Out of these shadows the British tunesmith crafted a striking album of unaffected acoustic arrangements, fierce vocals, trenchant lyricism and a social consciousness that links him to his celebrated predecessors. The only thing absent from his music is the mark of post modernism: genre-bending. There are no hybrids here, no hyphens, no backslashes. Sonically, Tom McRae is an eerily quiet and often disquieting acoustic guitar and vocals album, which is occasionally seasoned with the unexpected piano, cello, Hammond organ and electric guitar. But McRae’s real mark as a twenty-first-century troubadour is his trenchant lyrics.
In “Hidden Camera Show,” he takes shots at reality television: “We’re all caught in a hidden camera show/And it’s the thrill of deception, it’s the chill of rejection/In the face of people we don’t know.” While in “End of the World News (Dose Me Up),” he targets rampant consumerism: “Every culture has it’s own magazine/And information takes the place of you dreams/Finding ways to fill up the silence/But it’s all that you need . . . turn on your TV.”
“I’m not trying to replicate the Sixties or write [Bob Dylan’s] ‘Masters of War’ or anything,” McRae says. “It’s just something that constantly plays on my mind. I don’t want to get to the point where I’m talking as if I have a manifesto, as if I’m running for office, because I’m not. These are just songs. I’m just a songwriter.”
McRae describes growing up in the small farming community of Chelmsford, Suffolk (population, 250) simply as “hell.” “I hated it,” he says with a laugh. McRae’s parents were both vicars of the Church of England. And while his faith faltered and eventually collapsed as he got older, singing in the church became McRae’s introduction to music, followed by tinkering on his mother’s guitar and piano. He began writing songs at fifteen — “my form of escape in the early days” — and listened to what was available from his parents’ record collections: Simon and Garfunkel, Pete Seeger, Burl Ives — before raiding his older sisters’ collections: Kate Bush, U2, Bob Dylan.
McRae left Chelmsford in his late teens. “I needed to get London,” he says. “That was my big sort of ambition as a teenager so my excuse was to go and study there.” And study he did — politics, no less. “I was cynical about it before I went,” he says, explaining his choice of major, “and became even more cynical by it and disgusted by it. But I think it’s always good to know your enemy and to be informed about what’s going on even though you don’t agree.”
McRae began playing in bands during and after college but with little success.

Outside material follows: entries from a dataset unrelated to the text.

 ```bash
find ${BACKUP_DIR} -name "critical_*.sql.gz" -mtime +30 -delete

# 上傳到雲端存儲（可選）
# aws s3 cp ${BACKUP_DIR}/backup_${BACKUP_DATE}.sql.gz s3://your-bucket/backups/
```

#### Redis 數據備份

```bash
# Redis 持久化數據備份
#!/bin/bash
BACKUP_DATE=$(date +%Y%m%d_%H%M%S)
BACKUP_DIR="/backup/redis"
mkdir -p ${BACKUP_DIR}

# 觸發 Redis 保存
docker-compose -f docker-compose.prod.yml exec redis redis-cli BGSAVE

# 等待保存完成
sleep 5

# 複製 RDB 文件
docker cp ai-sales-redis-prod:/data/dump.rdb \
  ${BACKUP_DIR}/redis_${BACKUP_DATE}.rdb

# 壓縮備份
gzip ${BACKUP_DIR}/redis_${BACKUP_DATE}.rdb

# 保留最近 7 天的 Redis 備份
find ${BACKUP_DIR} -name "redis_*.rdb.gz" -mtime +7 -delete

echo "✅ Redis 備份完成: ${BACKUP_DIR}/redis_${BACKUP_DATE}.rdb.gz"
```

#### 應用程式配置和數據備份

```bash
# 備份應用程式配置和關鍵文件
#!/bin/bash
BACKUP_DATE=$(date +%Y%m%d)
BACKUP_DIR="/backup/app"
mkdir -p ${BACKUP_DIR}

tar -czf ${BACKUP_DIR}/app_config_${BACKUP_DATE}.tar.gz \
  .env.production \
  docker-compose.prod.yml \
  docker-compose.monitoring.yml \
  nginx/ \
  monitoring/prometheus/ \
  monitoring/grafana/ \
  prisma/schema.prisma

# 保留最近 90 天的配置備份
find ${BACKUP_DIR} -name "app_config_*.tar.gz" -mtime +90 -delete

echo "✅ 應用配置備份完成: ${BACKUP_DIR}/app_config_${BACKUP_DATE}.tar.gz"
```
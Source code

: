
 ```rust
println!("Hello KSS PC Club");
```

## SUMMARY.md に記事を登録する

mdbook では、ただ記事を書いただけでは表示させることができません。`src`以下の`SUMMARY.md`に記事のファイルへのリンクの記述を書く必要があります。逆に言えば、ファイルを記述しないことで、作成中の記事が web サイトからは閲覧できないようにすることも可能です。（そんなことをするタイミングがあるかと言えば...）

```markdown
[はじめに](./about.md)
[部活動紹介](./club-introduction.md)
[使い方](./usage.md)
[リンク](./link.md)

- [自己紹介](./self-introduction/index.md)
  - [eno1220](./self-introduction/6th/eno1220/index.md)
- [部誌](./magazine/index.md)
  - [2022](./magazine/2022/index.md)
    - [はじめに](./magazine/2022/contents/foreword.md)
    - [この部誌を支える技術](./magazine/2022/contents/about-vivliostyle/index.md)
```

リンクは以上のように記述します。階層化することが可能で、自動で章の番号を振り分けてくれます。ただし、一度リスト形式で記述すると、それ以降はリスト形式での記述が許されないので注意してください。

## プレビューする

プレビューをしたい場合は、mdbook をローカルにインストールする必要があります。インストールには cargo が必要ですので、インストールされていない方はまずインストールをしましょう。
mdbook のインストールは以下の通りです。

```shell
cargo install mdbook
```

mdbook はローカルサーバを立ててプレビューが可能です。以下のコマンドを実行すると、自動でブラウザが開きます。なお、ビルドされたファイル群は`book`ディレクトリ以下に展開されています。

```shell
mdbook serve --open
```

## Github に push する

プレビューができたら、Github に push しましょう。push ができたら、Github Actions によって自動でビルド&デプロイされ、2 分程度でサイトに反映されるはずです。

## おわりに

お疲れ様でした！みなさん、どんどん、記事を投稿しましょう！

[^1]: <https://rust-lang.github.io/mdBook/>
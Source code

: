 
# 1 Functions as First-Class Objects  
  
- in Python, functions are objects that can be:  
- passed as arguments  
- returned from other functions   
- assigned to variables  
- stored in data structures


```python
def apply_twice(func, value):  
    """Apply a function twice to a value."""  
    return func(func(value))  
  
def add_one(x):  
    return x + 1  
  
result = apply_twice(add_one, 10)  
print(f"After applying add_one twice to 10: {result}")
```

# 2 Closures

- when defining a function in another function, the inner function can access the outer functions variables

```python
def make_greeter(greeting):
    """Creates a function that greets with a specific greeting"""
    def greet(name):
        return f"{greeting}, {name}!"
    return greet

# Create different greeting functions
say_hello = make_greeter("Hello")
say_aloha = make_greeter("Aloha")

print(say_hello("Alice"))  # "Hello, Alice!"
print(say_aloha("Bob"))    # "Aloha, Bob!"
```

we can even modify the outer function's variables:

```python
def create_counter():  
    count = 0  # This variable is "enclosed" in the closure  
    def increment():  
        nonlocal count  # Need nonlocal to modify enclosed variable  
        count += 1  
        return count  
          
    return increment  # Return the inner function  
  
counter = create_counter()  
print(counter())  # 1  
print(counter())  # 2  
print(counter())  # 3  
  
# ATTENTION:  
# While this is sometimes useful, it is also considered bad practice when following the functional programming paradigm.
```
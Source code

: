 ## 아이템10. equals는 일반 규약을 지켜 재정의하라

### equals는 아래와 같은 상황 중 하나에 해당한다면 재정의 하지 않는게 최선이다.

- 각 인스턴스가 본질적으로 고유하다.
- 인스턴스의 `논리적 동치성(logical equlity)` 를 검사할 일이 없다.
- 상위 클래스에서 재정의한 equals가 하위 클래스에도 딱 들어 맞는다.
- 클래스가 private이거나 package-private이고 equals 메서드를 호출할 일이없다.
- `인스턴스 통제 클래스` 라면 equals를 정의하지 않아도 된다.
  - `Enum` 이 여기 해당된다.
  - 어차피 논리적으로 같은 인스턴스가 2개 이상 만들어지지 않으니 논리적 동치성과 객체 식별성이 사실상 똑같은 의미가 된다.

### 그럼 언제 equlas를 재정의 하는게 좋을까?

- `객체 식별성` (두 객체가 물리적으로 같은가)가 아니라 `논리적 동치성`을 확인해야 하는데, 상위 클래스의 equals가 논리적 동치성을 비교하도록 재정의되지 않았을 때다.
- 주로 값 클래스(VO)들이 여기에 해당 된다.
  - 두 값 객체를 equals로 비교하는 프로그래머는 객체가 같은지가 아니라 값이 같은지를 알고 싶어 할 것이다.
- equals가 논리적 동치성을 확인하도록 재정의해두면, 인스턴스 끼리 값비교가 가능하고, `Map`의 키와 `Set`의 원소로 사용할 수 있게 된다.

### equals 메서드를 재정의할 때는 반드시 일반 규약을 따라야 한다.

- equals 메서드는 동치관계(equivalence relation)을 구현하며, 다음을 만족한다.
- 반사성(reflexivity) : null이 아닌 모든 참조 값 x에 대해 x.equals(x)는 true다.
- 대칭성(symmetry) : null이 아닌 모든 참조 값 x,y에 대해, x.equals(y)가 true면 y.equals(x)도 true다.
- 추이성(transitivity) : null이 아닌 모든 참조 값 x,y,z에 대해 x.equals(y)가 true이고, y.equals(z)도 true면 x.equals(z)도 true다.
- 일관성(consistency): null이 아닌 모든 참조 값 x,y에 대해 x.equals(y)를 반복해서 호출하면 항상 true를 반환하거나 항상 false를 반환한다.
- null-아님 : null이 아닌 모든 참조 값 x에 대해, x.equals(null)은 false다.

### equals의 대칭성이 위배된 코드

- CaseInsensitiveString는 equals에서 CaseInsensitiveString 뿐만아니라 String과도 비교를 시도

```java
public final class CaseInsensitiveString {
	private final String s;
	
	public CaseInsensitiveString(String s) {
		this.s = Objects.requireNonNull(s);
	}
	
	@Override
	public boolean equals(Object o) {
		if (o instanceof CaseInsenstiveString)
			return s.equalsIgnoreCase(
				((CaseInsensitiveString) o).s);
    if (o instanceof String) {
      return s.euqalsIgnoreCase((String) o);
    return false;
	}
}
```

With doubts about his chances to make a career in music, McRae “gave up.” The songwriter launched a forty-eight-hour boycott of his desired profession “before I found myself sitting down with a guitar again, and so it was my last shake of the dice.” Over a period of eighteen months McRae penned the thirteen songs that make up his debut. With the songs in hand, it was McRae’s music collection that led to the break he needed. He noticed producer Chris Hughes’ name on the back of some of his records (Elvis Costello, Squeeze, Nicke Lowe) and “offered favors” (“nothing to sordid” he says) to someone to pass along Hughes’ number. It worked, and Hughes is not only the producer of Tom McRae but McRae’s manager.
It’s a happy ending that has let McRae take his “sad acoustic music” to the masses, touring with Dido as well as playing several festivals around Europe this summer including what “seemed to be some kind of death metal festival in Norway. Some of them of have been deeply inappropriate,” McRae says laughing, surprised at his own success among all the angry young men. However, he does admit to sharing their feelings of disappointment and rage, if not their sensibility. “If I’m being honest,” he says, “quite a lot of motivation for what I do comes from frustration and anger.”